Recorded data START

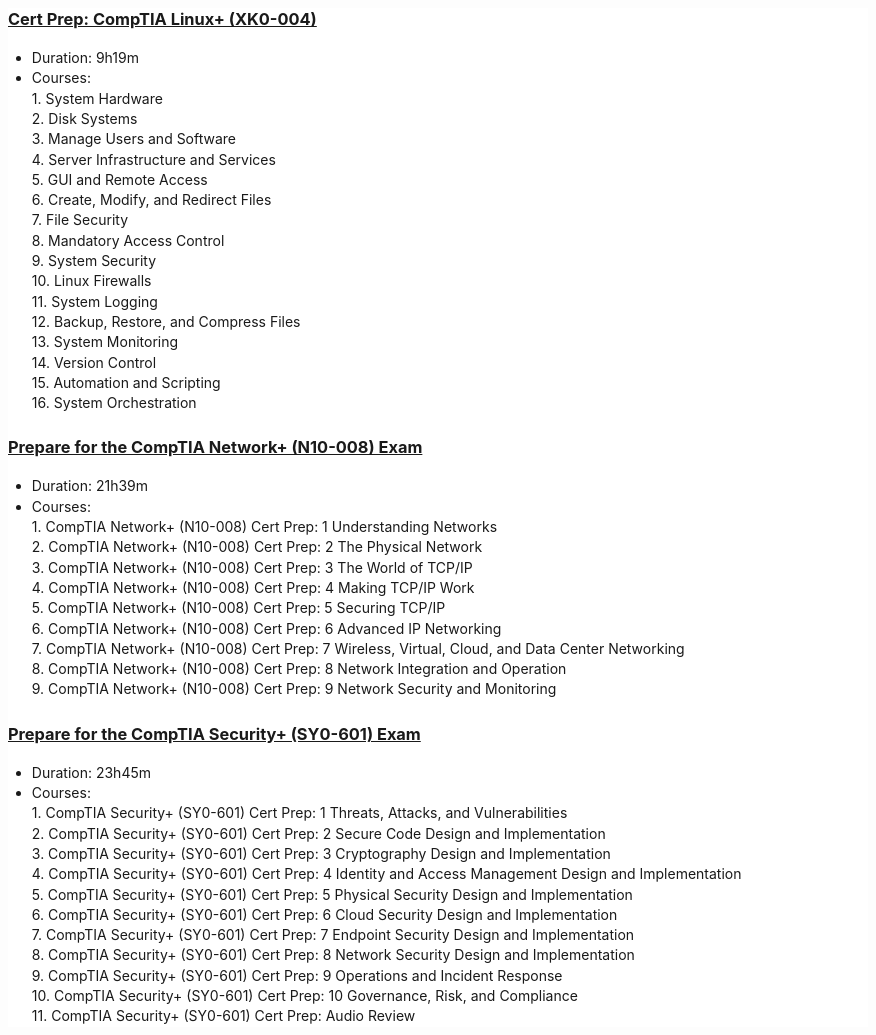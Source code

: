 ### [Cert Prep: CompTIA Linux+ (XK0-004)](https://www.linkedin.com/learning/certificates/010cac6e07e69088f96ebf18f446b0bae54e51de7cafd62a9af0d0bcb8e43be4?lipi=urn%3Ali%3Apage%3Ad_flagship3_profile_view_base_certifications_details%3B3il2kxEPT8a31sNM0JMVXA%3D%3D)
- Duration: 9h19m
- Courses:<br/>
    1\. System Hardware<br/>
    2\. Disk Systems<br/>
    3\. Manage Users and Software<br/>
    4\. Server Infrastructure and Services<br/>
    5\. GUI and Remote Access<br/>
    6\. Create, Modify, and Redirect Files<br/>
    7\. File Security<br/>
    8\. Mandatory Access Control<br/>
    9\. System Security<br/>
    10\. Linux Firewalls<br/>
    11\. System Logging<br/>
    12\. Backup, Restore, and Compress Files<br/>
    13\. System Monitoring<br/>
    14\. Version Control<br/>
    15\. Automation and Scripting<br/>
    16\. System Orchestration<br/>

### [Prepare for the CompTIA Network+ (N10-008) Exam](https://www.linkedin.com/learning/certificates/2061447662389771c0a8a631508ff913d362c3f95ecef54e7affb80eda1301d5?lipi=urn%3Ali%3Apage%3Ad_flagship3_profile_view_base_certifications_details%3B3il2kxEPT8a31sNM0JMVXA%3D%3D)
- Duration: 21h39m
- Courses:<br/>
    1\. CompTIA Network+ (N10-008) Cert Prep: 1 Understanding Networks<br/>
    2\. CompTIA Network+ (N10-008) Cert Prep: 2 The Physical Network<br/>
    3\. CompTIA Network+ (N10-008) Cert Prep: 3 The World of TCP/IP<br/>
    4\. CompTIA Network+ (N10-008) Cert Prep: 4 Making TCP/IP Work<br/>
    5\. CompTIA Network+ (N10-008) Cert Prep: 5 Securing TCP/IP<br/>
    6\. CompTIA Network+ (N10-008) Cert Prep: 6 Advanced IP Networking<br/>
    7\. CompTIA Network+ (N10-008) Cert Prep: 7 Wireless, Virtual, Cloud, and Data Center Networking<br/>
    8\. CompTIA Network+ (N10-008) Cert Prep: 8 Network Integration and Operation<br/>
    9\. CompTIA Network+ (N10-008) Cert Prep: 9 Network Security and Monitoring<br/>

### [Prepare for the CompTIA Security+ (SY0-601) Exam](https://www.linkedin.com/learning/certificates/89dcfd1c270f15e0506c9afc0a2a0db21572f214b586a356d3784de99dbe2108?lipi=urn%3Ali%3Apage%3Ad_flagship3_profile_view_base_certifications_details%3B3il2kxEPT8a31sNM0JMVXA%3D%3D)
- Duration: 23h45m
- Courses: <br/>
    1\. CompTIA Security+ (SY0-601) Cert Prep: 1 Threats, Attacks, and Vulnerabilities<br/>
    2\. CompTIA Security+ (SY0-601) Cert Prep: 2 Secure Code Design and Implementation<br/>
    3\. CompTIA Security+ (SY0-601) Cert Prep: 3 Cryptography Design and Implementation<br/>
    4\. CompTIA Security+ (SY0-601) Cert Prep: 4 Identity and Access Management Design and Implementation<br/>
    5\. CompTIA Security+ (SY0-601) Cert Prep: 5 Physical Security Design and Implementation<br/>
    6\. CompTIA Security+ (SY0-601) Cert Prep: 6 Cloud Security Design and Implementation<br/>
    7\. CompTIA Security+ (SY0-601) Cert Prep: 7 Endpoint Security Design and Implementation<br/>
    8\. CompTIA Security+ (SY0-601) Cert Prep: 8 Network Security Design and Implementation<br/>
    9\. CompTIA Security+ (SY0-601) Cert Prep: 9 Operations and Incident Response<br/>
    10\. CompTIA Security+ (SY0-601) Cert Prep: 10 Governance, Risk, and Compliance<br/>
    11\. CompTIA Security+ (SY0-601) Cert Prep: Audio Review<br/>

Recorded data END

Task directions:
Without any of the pictures, set the entries down again exactly as written.

Output of the exercise:
Source code

: ### [Cert Prep: CompTIA Linux+ (XK0-004)](https://www.linkedin.com/learning/certificates/010cac6e07e69088f96ebf18f446b0bae54e51de7cafd62a9af0d0bcb8e43be4?lipi=urn%3Ali%3Apage%3Ad_flagship3_profile_view_base_certifications_details%3B3il2kxEPT8a31sNM0JMVXA%3D%3D)
- Duration: 9h19m
- Courses:<br/>
    1\. System Hardware<br/>
    2\. Disk Systems<br/>
    3\. Manage Users and Software<br/>
    4\. Server Infrastructure and Services<br/>
    5\. GUI and Remote Access<br/>
    6\. Create, Modify, and Redirect Files<br/>
    7\. File Security<br/>
    8\. Mandatory Access Control<br/>
    9\. System Security<br/>
    10\. Linux Firewalls<br/>
    11\. System Logging<br/>
    12\. Backup, Restore, and Compress Files<br/>
    13\. System Monitoring<br/>
    14\. Version Control<br/>
    15\. Automation and Scripting<br/>
    16\. System Orchestration<br/>

### [Prepare for the CompTIA Network+ (N10-008) Exam](https://www.linkedin.com/learning/certificates/2061447662389771c0a8a631508ff913d362c3f95ecef54e7affb80eda1301d5?lipi=urn%3Ali%3Apage%3Ad_flagship3_profile_view_base_certifications_details%3B3il2kxEPT8a31sNM0JMVXA%3D%3D)
- Duration: 21h39m
- Courses:<br/>
    1\. CompTIA Network+ (N10-008) Cert Prep: 1 Understanding Networks<br/>
    2\. CompTIA Network+ (N10-008) Cert Prep: 2 The Physical Network<br/>
    3\. CompTIA Network+ (N10-008) Cert Prep: 3 The World of TCP/IP<br/>
    4\. CompTIA Network+ (N10-008) Cert Prep: 4 Making TCP/IP Work<br/>
    5\. CompTIA Network+ (N10-008) Cert Prep: 5 Securing TCP/IP<br/>
    6\. CompTIA Network+ (N10-008) Cert Prep: 6 Advanced IP Networking<br/>
    7\. CompTIA Network+ (N10-008) Cert Prep: 7 Wireless, Virtual, Cloud, and Data Center Networking<br/>
    8\. CompTIA Network+ (N10-008) Cert Prep: 8 Network Integration and Operation<br/>
    9\. CompTIA Network+ (N10-008) Cert Prep: 9 Network Security and Monitoring<br/>

### [Prepare for the CompTIA Security+ (SY0-601) Exam](https://www.linkedin.com/learning/certificates/89dcfd1c270f15e0506c9afc0a2a0db21572f214b586a356d3784de99dbe2108?lipi=urn%3Ali%3Apage%3Ad_flagship3_profile_view_base_certifications_details%3B3il2kxEPT8a31sNM0JMVXA%3D%3D)
- Duration: 23h45m
- Courses: <br/>
    1\. CompTIA Security+ (SY0-601) Cert Prep: 1 Threats, Attacks, and Vulnerabilities<br/>
    2\. CompTIA Security+ (SY0-601) Cert Prep: 2 Secure Code Design and Implementation<br/>
    3\. CompTIA Security+ (SY0-601) Cert Prep: 3 Cryptography Design and Implementation<br/>
    4\. CompTIA Security+ (SY0-601) Cert Prep: 4 Identity and Access Management Design and Implementation<br/>
    5\. CompTIA Security+ (SY0-601) Cert Prep: 5 Physical Security Design and Implementation<br/>
    6\. CompTIA Security+ (SY0-601) Cert Prep: 6 Cloud Security Design and Implementation<br/>
    7\. CompTIA Security+ (SY0-601) Cert Prep: 7 Endpoint Security Design and Implementation<br/>
    8\. CompTIA Security+ (SY0-601) Cert Prep: 8 Network Security Design and Implementation<br/>
    9\. CompTIA Security+ (SY0-601) Cert Prep: 9 Operations and Incident Response<br/>
    10\. CompTIA Security+ (SY0-601) Cert Prep: 10 Governance, Risk, and Compliance<br/>
    11\. CompTIA Security+ (SY0-601) Cert Prep: Audio Review<br/>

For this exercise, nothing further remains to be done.